* [Information]
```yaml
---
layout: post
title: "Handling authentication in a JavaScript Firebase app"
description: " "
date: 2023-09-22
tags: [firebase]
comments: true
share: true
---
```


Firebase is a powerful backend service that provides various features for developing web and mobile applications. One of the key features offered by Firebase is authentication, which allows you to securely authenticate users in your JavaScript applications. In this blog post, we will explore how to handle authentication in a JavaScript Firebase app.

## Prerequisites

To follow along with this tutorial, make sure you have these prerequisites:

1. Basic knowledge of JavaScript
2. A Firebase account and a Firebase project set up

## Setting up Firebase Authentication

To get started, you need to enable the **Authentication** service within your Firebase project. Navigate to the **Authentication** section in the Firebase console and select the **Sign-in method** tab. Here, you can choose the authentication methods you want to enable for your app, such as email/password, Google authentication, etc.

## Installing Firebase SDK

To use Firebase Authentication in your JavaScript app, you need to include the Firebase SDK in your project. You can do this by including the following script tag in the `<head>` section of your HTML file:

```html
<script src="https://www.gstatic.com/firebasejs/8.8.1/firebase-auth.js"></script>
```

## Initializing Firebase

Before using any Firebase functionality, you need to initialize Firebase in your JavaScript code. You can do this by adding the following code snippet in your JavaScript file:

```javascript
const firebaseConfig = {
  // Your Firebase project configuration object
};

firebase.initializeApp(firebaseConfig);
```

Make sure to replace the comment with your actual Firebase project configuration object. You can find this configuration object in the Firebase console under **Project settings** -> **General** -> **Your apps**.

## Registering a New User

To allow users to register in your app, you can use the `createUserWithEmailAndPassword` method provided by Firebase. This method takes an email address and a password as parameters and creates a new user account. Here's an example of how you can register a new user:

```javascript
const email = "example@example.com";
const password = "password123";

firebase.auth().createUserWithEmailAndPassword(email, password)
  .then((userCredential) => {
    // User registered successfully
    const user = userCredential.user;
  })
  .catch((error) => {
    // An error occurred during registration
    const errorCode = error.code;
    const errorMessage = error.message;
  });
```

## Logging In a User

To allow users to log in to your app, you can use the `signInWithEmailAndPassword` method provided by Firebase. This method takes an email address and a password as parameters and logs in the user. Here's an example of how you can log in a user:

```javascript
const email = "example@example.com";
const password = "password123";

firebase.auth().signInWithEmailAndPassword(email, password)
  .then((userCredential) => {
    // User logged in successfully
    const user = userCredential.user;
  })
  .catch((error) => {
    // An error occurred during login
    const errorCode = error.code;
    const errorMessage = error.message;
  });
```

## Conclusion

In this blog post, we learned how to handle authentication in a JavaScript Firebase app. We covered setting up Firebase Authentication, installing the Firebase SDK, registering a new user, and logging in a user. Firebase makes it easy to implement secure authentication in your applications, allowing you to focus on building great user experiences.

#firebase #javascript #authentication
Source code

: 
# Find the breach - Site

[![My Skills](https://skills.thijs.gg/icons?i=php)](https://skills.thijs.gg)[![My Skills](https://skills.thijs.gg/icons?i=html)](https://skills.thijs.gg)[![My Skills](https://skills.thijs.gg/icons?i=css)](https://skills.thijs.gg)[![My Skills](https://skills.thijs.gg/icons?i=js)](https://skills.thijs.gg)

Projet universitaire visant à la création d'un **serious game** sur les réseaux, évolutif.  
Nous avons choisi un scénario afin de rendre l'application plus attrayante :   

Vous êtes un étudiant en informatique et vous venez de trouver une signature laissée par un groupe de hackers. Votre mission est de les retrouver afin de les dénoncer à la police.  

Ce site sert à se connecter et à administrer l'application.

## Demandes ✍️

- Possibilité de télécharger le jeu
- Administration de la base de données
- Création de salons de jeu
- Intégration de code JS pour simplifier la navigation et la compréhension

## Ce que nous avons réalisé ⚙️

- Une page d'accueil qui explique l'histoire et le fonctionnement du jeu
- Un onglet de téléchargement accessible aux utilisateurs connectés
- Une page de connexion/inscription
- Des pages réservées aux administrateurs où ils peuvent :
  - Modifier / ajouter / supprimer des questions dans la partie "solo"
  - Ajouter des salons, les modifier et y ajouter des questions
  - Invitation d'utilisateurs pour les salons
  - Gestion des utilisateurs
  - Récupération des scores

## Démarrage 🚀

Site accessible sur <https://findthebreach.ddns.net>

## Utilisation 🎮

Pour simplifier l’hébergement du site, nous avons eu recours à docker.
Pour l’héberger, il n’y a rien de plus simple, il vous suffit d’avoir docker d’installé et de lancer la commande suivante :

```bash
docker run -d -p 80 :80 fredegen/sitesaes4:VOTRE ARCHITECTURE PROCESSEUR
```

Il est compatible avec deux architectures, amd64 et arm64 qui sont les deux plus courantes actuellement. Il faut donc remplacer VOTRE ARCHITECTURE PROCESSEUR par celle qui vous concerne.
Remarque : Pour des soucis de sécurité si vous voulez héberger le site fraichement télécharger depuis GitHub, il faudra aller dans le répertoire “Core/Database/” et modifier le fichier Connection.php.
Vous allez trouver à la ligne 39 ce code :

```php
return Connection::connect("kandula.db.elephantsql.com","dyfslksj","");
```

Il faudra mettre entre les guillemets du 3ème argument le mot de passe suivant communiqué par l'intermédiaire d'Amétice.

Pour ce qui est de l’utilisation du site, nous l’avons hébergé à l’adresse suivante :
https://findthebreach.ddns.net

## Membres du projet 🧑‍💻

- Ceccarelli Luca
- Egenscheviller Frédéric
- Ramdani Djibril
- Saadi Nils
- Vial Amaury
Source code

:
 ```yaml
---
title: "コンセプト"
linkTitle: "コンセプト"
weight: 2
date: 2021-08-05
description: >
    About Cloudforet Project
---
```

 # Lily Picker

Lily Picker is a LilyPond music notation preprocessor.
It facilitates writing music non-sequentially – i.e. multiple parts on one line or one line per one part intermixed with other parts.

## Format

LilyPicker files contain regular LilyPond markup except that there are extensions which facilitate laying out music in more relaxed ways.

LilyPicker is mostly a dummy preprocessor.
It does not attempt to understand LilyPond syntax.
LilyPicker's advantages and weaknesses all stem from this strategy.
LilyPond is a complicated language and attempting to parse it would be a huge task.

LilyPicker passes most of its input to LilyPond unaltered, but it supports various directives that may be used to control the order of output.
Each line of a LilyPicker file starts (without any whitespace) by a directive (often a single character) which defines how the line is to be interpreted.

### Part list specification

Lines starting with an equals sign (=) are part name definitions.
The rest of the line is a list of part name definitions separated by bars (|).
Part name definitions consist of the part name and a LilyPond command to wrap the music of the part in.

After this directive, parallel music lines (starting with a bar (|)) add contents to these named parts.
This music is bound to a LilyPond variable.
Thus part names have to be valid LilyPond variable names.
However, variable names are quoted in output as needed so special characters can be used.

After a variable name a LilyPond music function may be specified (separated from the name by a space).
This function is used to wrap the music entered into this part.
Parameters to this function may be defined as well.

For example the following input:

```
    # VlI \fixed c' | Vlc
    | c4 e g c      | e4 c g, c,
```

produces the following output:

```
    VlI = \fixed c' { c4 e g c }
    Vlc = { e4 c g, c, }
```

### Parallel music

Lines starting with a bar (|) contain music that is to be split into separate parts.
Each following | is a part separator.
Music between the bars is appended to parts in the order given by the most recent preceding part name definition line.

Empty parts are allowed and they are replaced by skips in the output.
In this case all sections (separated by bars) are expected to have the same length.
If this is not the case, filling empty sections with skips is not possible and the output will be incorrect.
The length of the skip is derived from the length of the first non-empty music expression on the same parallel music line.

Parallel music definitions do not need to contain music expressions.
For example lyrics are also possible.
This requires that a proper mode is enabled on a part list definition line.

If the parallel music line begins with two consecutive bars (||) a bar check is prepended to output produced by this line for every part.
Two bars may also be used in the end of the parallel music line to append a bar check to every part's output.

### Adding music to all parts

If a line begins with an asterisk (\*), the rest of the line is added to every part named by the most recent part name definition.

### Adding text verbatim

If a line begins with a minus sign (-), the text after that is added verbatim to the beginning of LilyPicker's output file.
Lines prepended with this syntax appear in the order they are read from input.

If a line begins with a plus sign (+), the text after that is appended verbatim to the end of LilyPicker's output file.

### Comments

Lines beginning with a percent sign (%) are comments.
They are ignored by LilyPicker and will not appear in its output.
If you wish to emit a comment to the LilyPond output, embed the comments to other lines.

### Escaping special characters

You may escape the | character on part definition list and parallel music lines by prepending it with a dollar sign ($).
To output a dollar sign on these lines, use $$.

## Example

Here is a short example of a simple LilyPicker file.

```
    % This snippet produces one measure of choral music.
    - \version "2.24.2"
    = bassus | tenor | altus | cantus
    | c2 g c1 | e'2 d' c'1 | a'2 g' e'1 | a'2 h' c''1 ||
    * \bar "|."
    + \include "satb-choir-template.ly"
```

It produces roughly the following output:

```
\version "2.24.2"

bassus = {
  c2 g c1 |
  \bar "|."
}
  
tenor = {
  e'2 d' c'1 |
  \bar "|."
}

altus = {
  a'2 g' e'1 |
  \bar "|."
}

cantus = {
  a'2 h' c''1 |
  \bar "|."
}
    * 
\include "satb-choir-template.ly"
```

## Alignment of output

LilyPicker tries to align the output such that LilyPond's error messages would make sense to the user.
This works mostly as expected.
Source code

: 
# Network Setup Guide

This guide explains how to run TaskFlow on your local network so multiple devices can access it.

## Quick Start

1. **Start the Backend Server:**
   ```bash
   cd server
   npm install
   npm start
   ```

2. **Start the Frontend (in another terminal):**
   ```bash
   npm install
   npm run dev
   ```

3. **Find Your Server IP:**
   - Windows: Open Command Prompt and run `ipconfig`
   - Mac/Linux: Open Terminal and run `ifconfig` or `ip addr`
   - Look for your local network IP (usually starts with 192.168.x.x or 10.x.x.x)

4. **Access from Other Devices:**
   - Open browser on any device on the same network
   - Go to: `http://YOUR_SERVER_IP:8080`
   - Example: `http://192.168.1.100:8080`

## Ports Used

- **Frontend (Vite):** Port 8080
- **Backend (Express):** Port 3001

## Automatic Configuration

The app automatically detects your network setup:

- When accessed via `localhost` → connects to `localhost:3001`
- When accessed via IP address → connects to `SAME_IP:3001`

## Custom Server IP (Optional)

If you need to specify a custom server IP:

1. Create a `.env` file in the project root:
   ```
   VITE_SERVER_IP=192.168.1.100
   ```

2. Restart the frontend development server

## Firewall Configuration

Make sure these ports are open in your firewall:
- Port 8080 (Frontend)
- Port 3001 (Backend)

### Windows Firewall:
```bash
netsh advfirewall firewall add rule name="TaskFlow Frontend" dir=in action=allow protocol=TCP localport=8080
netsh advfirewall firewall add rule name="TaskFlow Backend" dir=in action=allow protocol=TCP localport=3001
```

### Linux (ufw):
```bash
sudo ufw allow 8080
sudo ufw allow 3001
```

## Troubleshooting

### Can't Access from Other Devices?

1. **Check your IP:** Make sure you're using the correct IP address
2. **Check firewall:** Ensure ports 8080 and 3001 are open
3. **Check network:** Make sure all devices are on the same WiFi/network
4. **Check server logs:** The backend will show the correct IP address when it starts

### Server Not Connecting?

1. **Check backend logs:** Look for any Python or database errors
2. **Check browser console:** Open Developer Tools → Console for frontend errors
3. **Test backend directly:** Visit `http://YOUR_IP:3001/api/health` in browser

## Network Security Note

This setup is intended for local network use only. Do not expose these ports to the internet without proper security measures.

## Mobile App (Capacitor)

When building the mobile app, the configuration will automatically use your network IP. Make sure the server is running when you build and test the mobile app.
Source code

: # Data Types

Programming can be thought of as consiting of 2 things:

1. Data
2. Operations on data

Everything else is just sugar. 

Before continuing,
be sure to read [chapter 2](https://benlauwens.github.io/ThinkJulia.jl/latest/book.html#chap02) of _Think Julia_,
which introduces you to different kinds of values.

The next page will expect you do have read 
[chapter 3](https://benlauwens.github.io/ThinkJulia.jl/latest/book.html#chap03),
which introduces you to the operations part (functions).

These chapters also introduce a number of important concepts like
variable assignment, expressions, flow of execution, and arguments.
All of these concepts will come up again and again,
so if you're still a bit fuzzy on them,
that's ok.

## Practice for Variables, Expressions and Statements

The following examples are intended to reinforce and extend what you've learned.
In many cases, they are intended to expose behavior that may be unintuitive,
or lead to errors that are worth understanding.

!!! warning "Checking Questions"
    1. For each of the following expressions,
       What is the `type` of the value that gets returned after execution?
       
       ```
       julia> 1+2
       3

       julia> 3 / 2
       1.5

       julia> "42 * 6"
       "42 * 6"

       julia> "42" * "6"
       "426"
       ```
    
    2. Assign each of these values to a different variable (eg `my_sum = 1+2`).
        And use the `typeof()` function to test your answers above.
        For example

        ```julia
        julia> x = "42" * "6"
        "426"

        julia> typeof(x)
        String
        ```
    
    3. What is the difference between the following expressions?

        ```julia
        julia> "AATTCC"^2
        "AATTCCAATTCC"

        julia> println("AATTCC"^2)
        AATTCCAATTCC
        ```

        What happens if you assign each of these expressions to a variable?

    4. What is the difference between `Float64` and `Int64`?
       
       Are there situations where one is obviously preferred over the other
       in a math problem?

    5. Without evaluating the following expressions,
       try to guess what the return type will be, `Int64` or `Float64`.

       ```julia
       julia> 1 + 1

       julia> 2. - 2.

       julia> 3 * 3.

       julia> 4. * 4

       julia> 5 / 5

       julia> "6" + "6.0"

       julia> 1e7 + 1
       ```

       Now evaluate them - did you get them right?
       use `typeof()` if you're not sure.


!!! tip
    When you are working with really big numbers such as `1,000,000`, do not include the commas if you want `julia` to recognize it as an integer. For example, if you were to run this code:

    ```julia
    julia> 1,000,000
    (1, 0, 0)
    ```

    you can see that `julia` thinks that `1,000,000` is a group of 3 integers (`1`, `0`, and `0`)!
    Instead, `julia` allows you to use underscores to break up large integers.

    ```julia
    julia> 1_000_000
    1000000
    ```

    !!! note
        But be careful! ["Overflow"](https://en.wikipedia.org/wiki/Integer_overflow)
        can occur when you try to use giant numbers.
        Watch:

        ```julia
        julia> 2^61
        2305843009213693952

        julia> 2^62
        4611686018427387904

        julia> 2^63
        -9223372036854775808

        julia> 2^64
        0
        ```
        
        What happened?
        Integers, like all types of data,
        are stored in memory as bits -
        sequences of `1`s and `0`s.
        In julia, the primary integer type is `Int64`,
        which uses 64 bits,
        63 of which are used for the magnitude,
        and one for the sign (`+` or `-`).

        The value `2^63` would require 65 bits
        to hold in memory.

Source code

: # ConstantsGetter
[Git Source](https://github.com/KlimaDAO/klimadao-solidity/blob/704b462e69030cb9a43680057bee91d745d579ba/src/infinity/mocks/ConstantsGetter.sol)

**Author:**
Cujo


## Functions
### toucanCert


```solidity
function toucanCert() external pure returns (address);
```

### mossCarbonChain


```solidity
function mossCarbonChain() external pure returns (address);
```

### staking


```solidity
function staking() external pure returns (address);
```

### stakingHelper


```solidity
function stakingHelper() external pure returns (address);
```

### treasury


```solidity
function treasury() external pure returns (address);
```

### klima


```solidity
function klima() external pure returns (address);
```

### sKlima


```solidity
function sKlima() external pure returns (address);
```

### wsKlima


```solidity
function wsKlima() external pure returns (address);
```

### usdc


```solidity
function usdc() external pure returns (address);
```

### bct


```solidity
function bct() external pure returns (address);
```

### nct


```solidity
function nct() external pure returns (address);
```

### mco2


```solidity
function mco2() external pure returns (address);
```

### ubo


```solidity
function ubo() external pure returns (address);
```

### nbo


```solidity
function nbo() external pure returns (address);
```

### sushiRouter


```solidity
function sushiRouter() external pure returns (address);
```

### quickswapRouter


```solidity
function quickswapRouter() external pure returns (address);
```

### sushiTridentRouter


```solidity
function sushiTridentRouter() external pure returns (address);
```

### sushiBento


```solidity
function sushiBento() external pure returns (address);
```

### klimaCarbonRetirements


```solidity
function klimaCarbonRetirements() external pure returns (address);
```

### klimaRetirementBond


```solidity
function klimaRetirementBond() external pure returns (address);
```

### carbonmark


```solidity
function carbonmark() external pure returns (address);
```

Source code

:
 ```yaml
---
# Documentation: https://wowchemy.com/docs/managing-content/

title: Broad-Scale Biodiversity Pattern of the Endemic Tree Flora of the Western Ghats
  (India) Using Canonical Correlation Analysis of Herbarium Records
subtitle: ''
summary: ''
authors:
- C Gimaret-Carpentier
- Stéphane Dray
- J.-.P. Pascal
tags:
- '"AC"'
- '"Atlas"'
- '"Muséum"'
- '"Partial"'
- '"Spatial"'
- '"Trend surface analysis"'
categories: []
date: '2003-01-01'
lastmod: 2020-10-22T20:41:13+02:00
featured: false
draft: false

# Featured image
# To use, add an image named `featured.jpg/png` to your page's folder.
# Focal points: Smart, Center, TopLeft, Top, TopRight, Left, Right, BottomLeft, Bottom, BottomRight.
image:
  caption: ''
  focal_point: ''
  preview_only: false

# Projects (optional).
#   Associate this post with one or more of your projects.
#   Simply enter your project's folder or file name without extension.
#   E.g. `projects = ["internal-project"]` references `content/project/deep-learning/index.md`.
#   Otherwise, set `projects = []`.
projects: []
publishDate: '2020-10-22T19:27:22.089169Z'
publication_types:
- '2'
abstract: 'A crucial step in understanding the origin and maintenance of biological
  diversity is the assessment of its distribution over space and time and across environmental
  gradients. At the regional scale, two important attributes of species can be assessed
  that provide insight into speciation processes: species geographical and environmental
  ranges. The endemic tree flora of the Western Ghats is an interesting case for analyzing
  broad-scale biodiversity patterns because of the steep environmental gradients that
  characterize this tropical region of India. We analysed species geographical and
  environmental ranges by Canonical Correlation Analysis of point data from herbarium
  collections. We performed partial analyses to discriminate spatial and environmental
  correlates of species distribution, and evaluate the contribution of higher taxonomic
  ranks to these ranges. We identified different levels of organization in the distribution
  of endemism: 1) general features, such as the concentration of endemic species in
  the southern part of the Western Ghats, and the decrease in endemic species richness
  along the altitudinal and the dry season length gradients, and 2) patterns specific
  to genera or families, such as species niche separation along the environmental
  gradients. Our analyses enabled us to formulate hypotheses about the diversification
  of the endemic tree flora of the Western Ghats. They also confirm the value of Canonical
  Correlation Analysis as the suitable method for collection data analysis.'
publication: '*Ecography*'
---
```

* [What is expected]
Filter the listing down to the lines holding the word "snippet", and return those.

* [Answer box]
Before using any Firebase functionality, you need to initialize Firebase in your JavaScript code. You can do this by adding the following code snippet in your JavaScript file:
    % This snippet produces one measure of choral music.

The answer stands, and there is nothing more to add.